As pathologists, diagnostic excellence is always our goal. Even so, we are often stymied by differences in terminology, inconsistent application of microscopic criteria and insufficient large-scale studies. These differences make it difficult to answer important questions in pathology. A good example is a relatively newly recognized colon polyp known as sessile serrated adenomas (SSAs). Not enough is known about these in comparison to other polyps of the colon and rectum, especially conventional adenomas (the well-known polyps that can lead to cancer). However, important work performed by the scientists at Miraca Life Sciences resulted in interesting and compelling information.
SSAs are recognized as precursors to adenocarcinomas – a type of cancerous tumor. The common belief is that the development of cancer in SSAs is rapid. Some authors have recently suggested that these polyps explain the phenomenon of ‘interval’ cancers, or cancers arising between scheduled surveillance colonoscopies, and therefore should be treated aggressively.
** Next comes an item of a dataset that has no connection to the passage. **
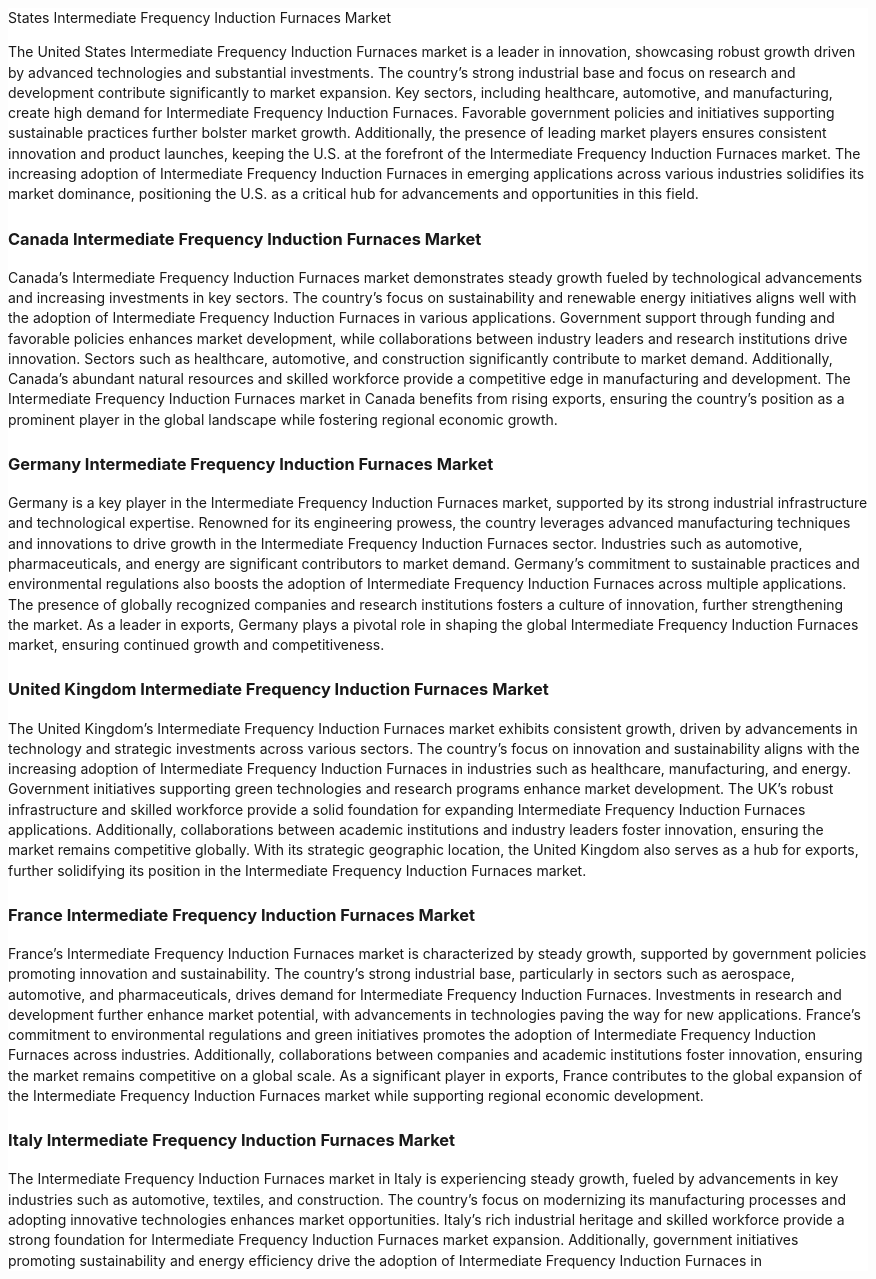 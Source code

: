 States Intermediate Frequency Induction Furnaces Market</h3><p>The United States Intermediate Frequency Induction Furnaces market is a leader in innovation, showcasing robust growth driven by advanced technologies and substantial investments. The country&rsquo;s strong industrial base and focus on research and development contribute significantly to market expansion. Key sectors, including healthcare, automotive, and manufacturing, create high demand for Intermediate Frequency Induction Furnaces. Favorable government policies and initiatives supporting sustainable practices further bolster market growth. Additionally, the presence of leading market players ensures consistent innovation and product launches, keeping the U.S. at the forefront of the Intermediate Frequency Induction Furnaces market. The increasing adoption of Intermediate Frequency Induction Furnaces in emerging applications across various industries solidifies its market dominance, positioning the U.S. as a critical hub for advancements and opportunities in this field.</p><h3>Canada Intermediate Frequency Induction Furnaces Market</h3><p>Canada&rsquo;s Intermediate Frequency Induction Furnaces market demonstrates steady growth fueled by technological advancements and increasing investments in key sectors. The country&rsquo;s focus on sustainability and renewable energy initiatives aligns well with the adoption of Intermediate Frequency Induction Furnaces in various applications. Government support through funding and favorable policies enhances market development, while collaborations between industry leaders and research institutions drive innovation. Sectors such as healthcare, automotive, and construction significantly contribute to market demand. Additionally, Canada&rsquo;s abundant natural resources and skilled workforce provide a competitive edge in manufacturing and development. The Intermediate Frequency Induction Furnaces market in Canada benefits from rising exports, ensuring the country&rsquo;s position as a prominent player in the global landscape while fostering regional economic growth.</p><h3>Germany Intermediate Frequency Induction Furnaces Market</h3><p>Germany is a key player in the Intermediate Frequency Induction Furnaces market, supported by its strong industrial infrastructure and technological expertise. Renowned for its engineering prowess, the country leverages advanced manufacturing techniques and innovations to drive growth in the Intermediate Frequency Induction Furnaces sector. Industries such as automotive, pharmaceuticals, and energy are significant contributors to market demand. Germany&rsquo;s commitment to sustainable practices and environmental regulations also boosts the adoption of Intermediate Frequency Induction Furnaces across multiple applications. The presence of globally recognized companies and research institutions fosters a culture of innovation, further strengthening the market. As a leader in exports, Germany plays a pivotal role in shaping the global Intermediate Frequency Induction Furnaces market, ensuring continued growth and competitiveness.</p><h3>United Kingdom Intermediate Frequency Induction Furnaces Market</h3><p>The United Kingdom&rsquo;s Intermediate Frequency Induction Furnaces market exhibits consistent growth, driven by advancements in technology and strategic investments across various sectors. The country&rsquo;s focus on innovation and sustainability aligns with the increasing adoption of Intermediate Frequency Induction Furnaces in industries such as healthcare, manufacturing, and energy. Government initiatives supporting green technologies and research programs enhance market development. The UK&rsquo;s robust infrastructure and skilled workforce provide a solid foundation for expanding Intermediate Frequency Induction Furnaces applications. Additionally, collaborations between academic institutions and industry leaders foster innovation, ensuring the market remains competitive globally. With its strategic geographic location, the United Kingdom also serves as a hub for exports, further solidifying its position in the Intermediate Frequency Induction Furnaces market.</p><h3>France Intermediate Frequency Induction Furnaces Market</h3><p>France&rsquo;s Intermediate Frequency Induction Furnaces market is characterized by steady growth, supported by government policies promoting innovation and sustainability. The country&rsquo;s strong industrial base, particularly in sectors such as aerospace, automotive, and pharmaceuticals, drives demand for Intermediate Frequency Induction Furnaces. Investments in research and development further enhance market potential, with advancements in technologies paving the way for new applications. France&rsquo;s commitment to environmental regulations and green initiatives promotes the adoption of Intermediate Frequency Induction Furnaces across industries. Additionally, collaborations between companies and academic institutions foster innovation, ensuring the market remains competitive on a global scale. As a significant player in exports, France contributes to the global expansion of the Intermediate Frequency Induction Furnaces market while supporting regional economic development.</p><h3>Italy Intermediate Frequency Induction Furnaces Market</h3><p>The Intermediate Frequency Induction Furnaces market in Italy is experiencing steady growth, fueled by advancements in key industries such as automotive, textiles, and construction. The country&rsquo;s focus on modernizing its manufacturing processes and adopting innovative technologies enhances market opportunities. Italy&rsquo;s rich industrial heritage and skilled workforce provide a strong foundation for Intermediate Frequency Induction Furnaces market expansion. Additionally, government initiatives promoting sustainability and energy efficiency drive the adoption of Intermediate Frequency Induction Furnaces in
A study in the Journal of Clinical Pathology authored by some of our Miraca Life Sciences pathologists examined 290,810 colonoscopic specimens from 179,111 patients. Among those, SSAs were identified in 2,416 specimens from 2,139 patients. The majority of the affected patients were women. Based on significant age differences between patients with SSAs showing no precancerous change (“dysplasia”) compared to those with dysplasia and cancer, there appears to be a stepwise progression of dysplasia and carcinoma that averages 10 to 15 years, a period two to three times longer than that for conventional adenomas.
In the last several years, it has been suggested that SSAs progress to adenocarcinoma more rapidly than conventional adenomas. Miraca research demonstrated the opposite – that this type of polyp appears to grow more slowly than is the current understanding, although further controlled follow-up studies are needed.
An accompanying editorial appearing in the Journal of Clinical Pathology critiquing the Miraca study of sessile serrated adenomas (SSAs) highlighted Miraca Life Sciences’ unique practice model.
The Miraca approach ensures that each patient gets the benefit of the experience and knowledge of top gastrointestinal pathology experts. Variability is minimized through the company’s use of consensus terminology and microscopic criteria, lectures, journal reviews, and daily multi-headed microscope sessions. In addition, the large sample volumes analyzed by Miraca has led to the development of a nationally-recognized GI database that fuels research at a remarkable speed.